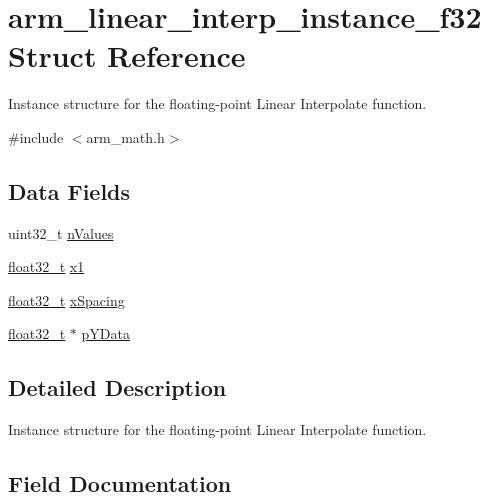 \hypertarget{structarm__linear__interp__instance__f32}{}\section{arm\+\_\+linear\+\_\+interp\+\_\+instance\+\_\+f32 Struct Reference}
\label{structarm__linear__interp__instance__f32}


Instance structure for the floating-\/point Linear Interpolate function.  




{\ttfamily \#include $<$arm\+\_\+math.\+h$>$}

\subsection*{Data Fields}
\begin{DoxyCompactItemize}
\item 
uint32\+\_\+t \mbox{\hyperlink{structarm__linear__interp__instance__f32_a2ea653b0599388e9a72ebab9841707ba}{n\+Values}}
\item 
\mbox{\hyperlink{arm__math_8h_a4611b605e45ab401f02cab15c5e38715}{float32\+\_\+t}} \mbox{\hyperlink{structarm__linear__interp__instance__f32_a795ed79ea4c18d52afe5eb5e868e1c5a}{x1}}
\item 
\mbox{\hyperlink{arm__math_8h_a4611b605e45ab401f02cab15c5e38715}{float32\+\_\+t}} \mbox{\hyperlink{structarm__linear__interp__instance__f32_a08675584bb57fc42bbb3739c13674346}{x\+Spacing}}
\item 
\mbox{\hyperlink{arm__math_8h_a4611b605e45ab401f02cab15c5e38715}{float32\+\_\+t}} $\ast$ \mbox{\hyperlink{structarm__linear__interp__instance__f32_af1489866b69eb5db1e0afeb24c7b01e9}{p\+Y\+Data}}
\end{DoxyCompactItemize}


\subsection{Detailed Description}
Instance structure for the floating-\/point Linear Interpolate function. 

\subsection{Field Documentation}
\mbox{\label{structarm__linear__interp__instance__f32_a2ea653b0599388e9a72ebab9841707ba}} 
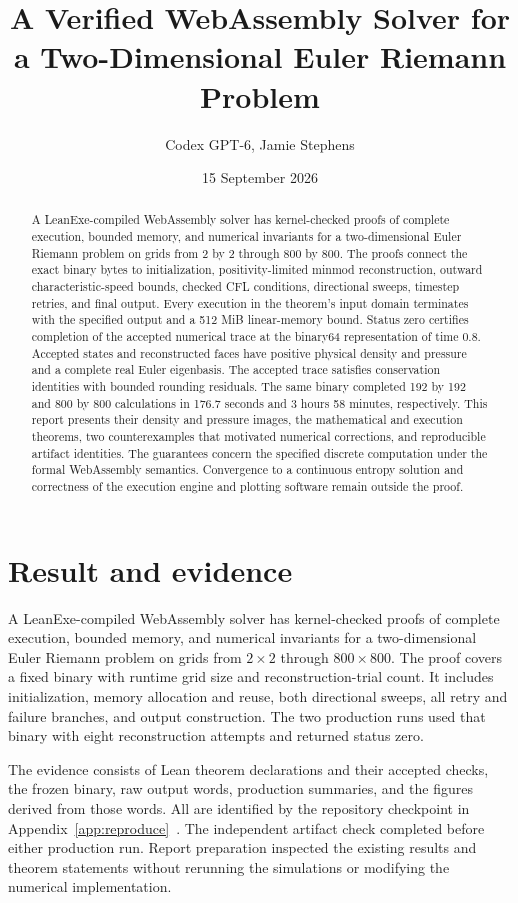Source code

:\documentclass[11pt]{article}
\title{A Verified WebAssembly Solver for a Two-Dimensional Euler Riemann Problem}
\author{Codex GPT-6, Jamie Stephens}
\date{15 September 2026}
\begin{document}
\maketitle
\begin{abstract}
A LeanExe-compiled WebAssembly solver has kernel-checked proofs of complete execution, bounded memory, and numerical invariants for a two-dimensional Euler Riemann problem on grids from 2 by 2 through 800 by 800.  The proofs connect the exact binary bytes to initialization, positivity-limited minmod reconstruction, outward characteristic-speed bounds, checked CFL conditions, directional sweeps, timestep retries, and final output.  Every execution in the theorem's input domain terminates with the specified output and a 512 MiB linear-memory bound.  Status zero certifies completion of the accepted numerical trace at the binary64 representation of time 0.8.  Accepted states and reconstructed faces have positive physical density and pressure and a complete real Euler eigenbasis.  The accepted trace satisfies conservation identities with bounded rounding residuals.  The same binary completed 192 by 192 and 800 by 800 calculations in 176.7 seconds and 3 hours 58 minutes, respectively.  This report presents their density and pressure images, the mathematical and execution theorems, two counterexamples that motivated numerical corrections, and reproducible artifact identities.  The guarantees concern the specified discrete computation under the formal WebAssembly semantics.  Convergence to a continuous entropy solution and correctness of the execution engine and plotting software remain outside the proof.
\end{abstract}

\section{Result and evidence}
\label{sec:result}

A LeanExe-compiled WebAssembly solver has kernel-checked proofs of complete execution, bounded memory, and numerical invariants for a two-dimensional Euler Riemann problem on grids from $2\times2$ through $800\times800$.  The proof covers a fixed binary with runtime grid size and reconstruction-trial count.  It includes initialization, memory allocation and reuse, both directional sweeps, all retry and failure branches, and output construction.  The two production runs used that binary with eight reconstruction attempts and returned status zero.

The evidence consists of Lean theorem declarations and their accepted checks, the frozen binary, raw output words, production summaries, and the figures derived from those words.  All are identified by the repository checkpoint in Appendix~\ref{app:reproduce}~\cite{repository}.  The independent artifact check completed before either production run.  Report preparation inspected the existing results and theorem statements without rerunning the simulations or modifying the numerical implementation.
\end{document}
§ §
** TASK TO CARRY OUT **
Please determine how many lines of the records above contain "label", and state that number only.

** OUTPUT OF THE EXERCISE **
3